However, he died, it doesn’t really matter for the purposes of this episode. The point is he died. 

When he died, no one was really ready for it. He was 32 and in the prime of his life. Moreover, he didn’t really have any plan for succession. 

He had an older half-brother named Philip III who had some support, but by all accounts, he had some sort of learning disability and wasn’t considered fit to run the sprawling empire that Alexander left behind.

Alexander had a wife named Roxana, who was from Bactria in Central Asia and was pregnant at the time of his death. No one knew what the sex of the child would be, so they couldn’t determine any succession plans at the time of his death. Also, because she wasn’t a Macedonian, that didn’t lend support to her or her child’s cause.

A few months after Alexander’s death Roxana had a son by the name of Alexander IV. However, it would be years before the baby Alexander would ever be in a position to rule. 

Moreover, Alexander didn’t leave anything which suggested what should be done with the empire.  According to legend, when asked who the empire should go to on his deathbed, he might have said “to the strongest”, but there is no way to know if that’s true. 

However, it really doesn’t matter if it was true because, for all practical purposes, that is exactly how it played out. 

The body of Alexander was embalmed but the record isn’t sure quite how. One theory is that the body might have been encased in honey. Another theory is that Egyptian embalmers were there who worked to preserve the body. Whatever was done, it worked as I’ll get to in a bit.

The body was placed in a gold sarcophagus which was hammered to fit his body.

One request that Alexander did make is that he wanted to be buried at Siwa in Egypt. Siwa was an oasis in the desert which was the location of the famed oracle of Amun-Ra that Alexander visited after his conquest of Egypt. After his visit, he believed himself to be the son of the god Zeus-Amun, which is sort of a hybrid of the Greek god Zeus and the Egyptian god Amun. 

Traditionally, Macedonian kings were interred at the family burial site in Aegae (eye-guy), which is where his father Phillip II was buried.  

For the next few years, the high-ranking generals of Alexander’s army fought amongst themselves over who would control the empire or how it would be divided between them. 

After two years, in the year 321BC, the body of Alexander was sent to Macedonia so it could be laid to rest at Aegae.

However, it never got there. 

While the procession was passing through Syria, it was intercepted by one of Alexander’s generals, Ptolemy. The empire was being split up amongst Alexander’s Macedonian generals into four different kingdoms and Ptolemy was going to take Egypt. 

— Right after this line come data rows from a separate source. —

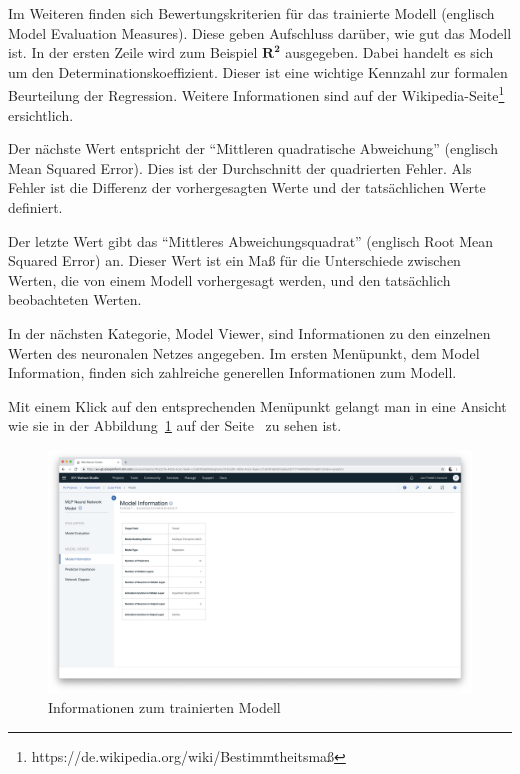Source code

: Im Weiteren finden sich Bewertungskriterien für das trainierte Modell (englisch Model Evaluation Measures). Diese geben
Aufschluss darüber, wie gut das Modell ist. In der ersten Zeile wird zum Beispiel $\mathbf{R^2}$ ausgegeben.  Dabei
handelt es sich um den Determinationskoeffizient. Dieser ist eine wichtige Kennzahl zur formalen Beurteilung der
Regression. Weitere Informationen sind auf der Wikipedia-Seite\footnote{https://de.wikipedia.org/wiki/Bestimmtheitsmaß}
ersichtlich.

Der nächste Wert entspricht der \enquote{Mittleren quadratische Abweichung} (englisch Mean Squared Error). Dies ist der
Durchschnitt der quadrierten Fehler. Als Fehler ist die Differenz der vorhergesagten Werte und der tatsächlichen Werte
definiert.

Der letzte Wert gibt das \enquote{Mittleres Abweichungsquadrat} (englisch Root Mean Squared Error) an. Dieser Wert ist
ein Maß für die Unterschiede zwischen Werten, die von einem Modell vorhergesagt werden, und den tatsächlich beobachteten
Werten.

In der nächsten Kategorie, Model Viewer, sind Informationen zu den einzelnen Werten des neuronalen Netzes angegeben.
Im ersten Menüpunkt, dem Model Information, finden sich zahlreiche generellen Informationen zum Modell.

Mit einem Klick auf den entsprechenden Menüpunkt gelangt man in eine Ansicht wie sie in der
Abbildung~\ref{fig:umsetzung_model_information} auf der Seite~\pageref{fig:umsetzung_model_information} zu sehen ist.

\begin{figure}[h]
    \centering
    \includegraphics[width=\textwidth]{images/kapitel_3/model_information.png}
    \caption{Informationen zum trainierten Modell}
    \label{fig:umsetzung_model_information}
\end{figure}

Taking possession of the body was actually a pretty big power move on Ptolemy’s part for two reasons. 

The first is that Egyptians were pretty big on pharaoh worship and building grandiose tombs for their dead pharaohs. Alexander was, by right of conquest, the Pharaoh of Egypt, and the Egyptian people and nobility, surprisingly, didn’t really seem to have a problem with a foreign ruler. 

Ptolemy wanted to make sure he was accepted as pharaoh and the rightful heir to Alexander, so having his body and building his tomb was a really big deal. 

Second, the Macedonians also had a big emphasis on royal legitimacy coming through burying your predecessor. 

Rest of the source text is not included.